Data — We’ll copy our MNIST data to the cloud so that it’s easily accessible to our training job.
Job — We’ll create a CommandJob (the simplest type of Job supported by Azure ML) to train the model.
Model — Once the training job produces a model, we’ll register it with Azure ML so that we can deploy it as an endpoint.
Managed Online Endpoint — We’ll use this particular type of endpoint to make predictions because it’s designed to process smaller requests and give near-immediate responses.
Managed Online Deployment — Our endpoint can accommodate one or more deployments; we’ll just use one.

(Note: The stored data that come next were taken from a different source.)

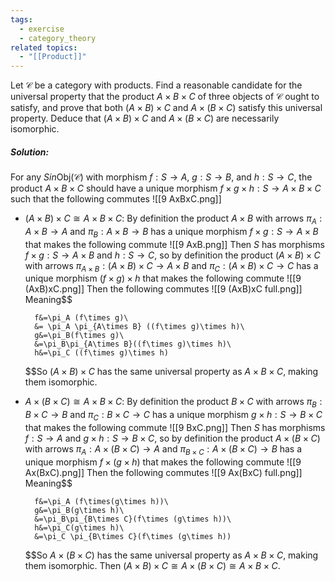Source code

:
 ```yaml
---
tags:
  - exercise
  - category_theory
related topics:
  - "[[Product]]"
---
```

Let $\mathcal{C}$ be a category with products. Find a reasonable candidate for the universal property that the product $A \times B \times C$ of three objects of $\mathcal{C}$ ought to satisfy, and prove that both $(A \times B) \times C$ and $A \times (B \times C)$ satisfy this universal property. Deduce that $(A \times B) \times C$ and $A \times (B \times C)$ are necessarily isomorphic.
##### Solution:
For any $S in\text{Obj}(\mathcal{C})$ with morphism $f:S\to A$, $g:S\to B$, and $h:S\to C$, the product $A\times B\times C$ should have a unique morphism $f\times g\times h: S \to A\times B\times C$ such that the following commutes
![[9 AxBxC.png]]
- $(A\times B)\times C\cong A\times B\times C$:
	By definition the product $A\times B$ with arrows $\pi_A: A\times B \to A$ and $\pi_B: A\times B\to B$ has a unique morphism $f\times g:S\to A\times B$ that makes the following commute
	![[9 AxB.png]]
	Then $S$ has morphisms $f\times g:S\to A\times B$ and $h: S \to C$, so by definition the product $(A\times B)\times C$ with arrows $\pi_{A\times B}: (A\times B)\times C \to A\times B$ and $\pi_C: (A\times B)\times C \to C$ has a unique morphism $(f\times g)\times h$ that makes the following commute
	![[9 (AxB)xC.png]]
	Then the following commutes
	![[9 (AxB)xC full.png]]
	Meaning$$
	
		f&=\pi_A (f\times g)\
		&= \pi_A \pi_{A\times B} ((f\times g)\times h)\
		g&=\pi_B(f\times g)\
		&=\pi_B\pi_{A\times B}((f\times g)\times h)\
		h&=\pi_C ((f\times g)\times h)
	
	$$So $(A\times B)\times C$ has the same universal property as $A\times B\times C$, making them isomorphic.	
- $A\times (B\times C) \cong A\times B\times C$:
	By definition the product $B\times C$ with arrows $\pi_B: B\times C \to B$ and $\pi_C: B\times C\to C$ has a unique morphism $g\times h:S\to B\times C$ that makes the following commute
	![[9 BxC.png]]
	Then $S$ has morphisms $f:S\to A$ and $g\times h: S \to B\times C$, so by definition the product $A\times(B\times C)$ with arrows $\pi_A: A\times(B\times C) \to A$ and $\pi_{B\times C}: A\times(B\times C) \to B$ has a unique morphism $f\times (g\times h)$ that makes the following commute
	![[9 Ax(BxC).png]]
	Then the following commutes
	![[9 Ax(BxC) full.png]]
	Meaning$$
	
		f&=\pi_A (f\times(g\times h))\
		g&=\pi_B(g\times h)\
		&=\pi_B\pi_{B\times C}(f\times (g\times h))\
		h&=\pi_C(g\times h)\
		&=\pi_C \pi_{B\times C}(f\times (g\times h))
	
	$$So $A\times (B\times C)$ has the same universal property as $A\times B\times C$, making them isomorphic.
Then $(A\times B)\times C \cong A\times (B\times C) \cong A\times B\times C$.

Let’s create our compute resource. We’ll start by defining the details of the compute we want in a YAML file. As you can see below, we name our resource “cluster-cpu” and specify that we want between 0 and 4 machines. We also specify that we want a machine of size Standard_DS4_v2. How do you know which machine size to choose? You can learn more about that in my blog post about compute.

https://github.com/bstollnitz/aml_command_cli/blob/master/aml_command_cli/cloud/cluster-cpu.yml

$schema: https://azuremlschemas.azureedge.net/latest/amlCompute.schema.json
name: cluster-cpu
type: amlcompute
size: Standard_DS4_v2
location: westus2
min_instances: 0
max_instances: 4

Notice that we also specify a schema, which gives us intellisense and warns us of errors when editing this file. If you press “Ctrl + Space” with the cursor on a new line, you’ll see that VS Code tells you all the other properties that can go in this file. And if you type a non-supported property name, VS Code will alert you by underlining the property name with red squiggles.

How do you know the schema URI for each resource? You can find URIs for all resources in the documentation or you can use the Azure ML extension for VS Code. If you have this extension installed, you can go to the left menu in Visual Studio, click on the symbol for the extension, select your Azure subscription, and pick your desired ML Workspace. You can then browse your existing cloud resources by navigating the tree. Clicking on the ”+” icon to the right of a resource name generates a new YAML file for that resource type, populated with the appropriate schema and a few commonly used properties.

Screenshot showing the Azure ML extension to VS Code.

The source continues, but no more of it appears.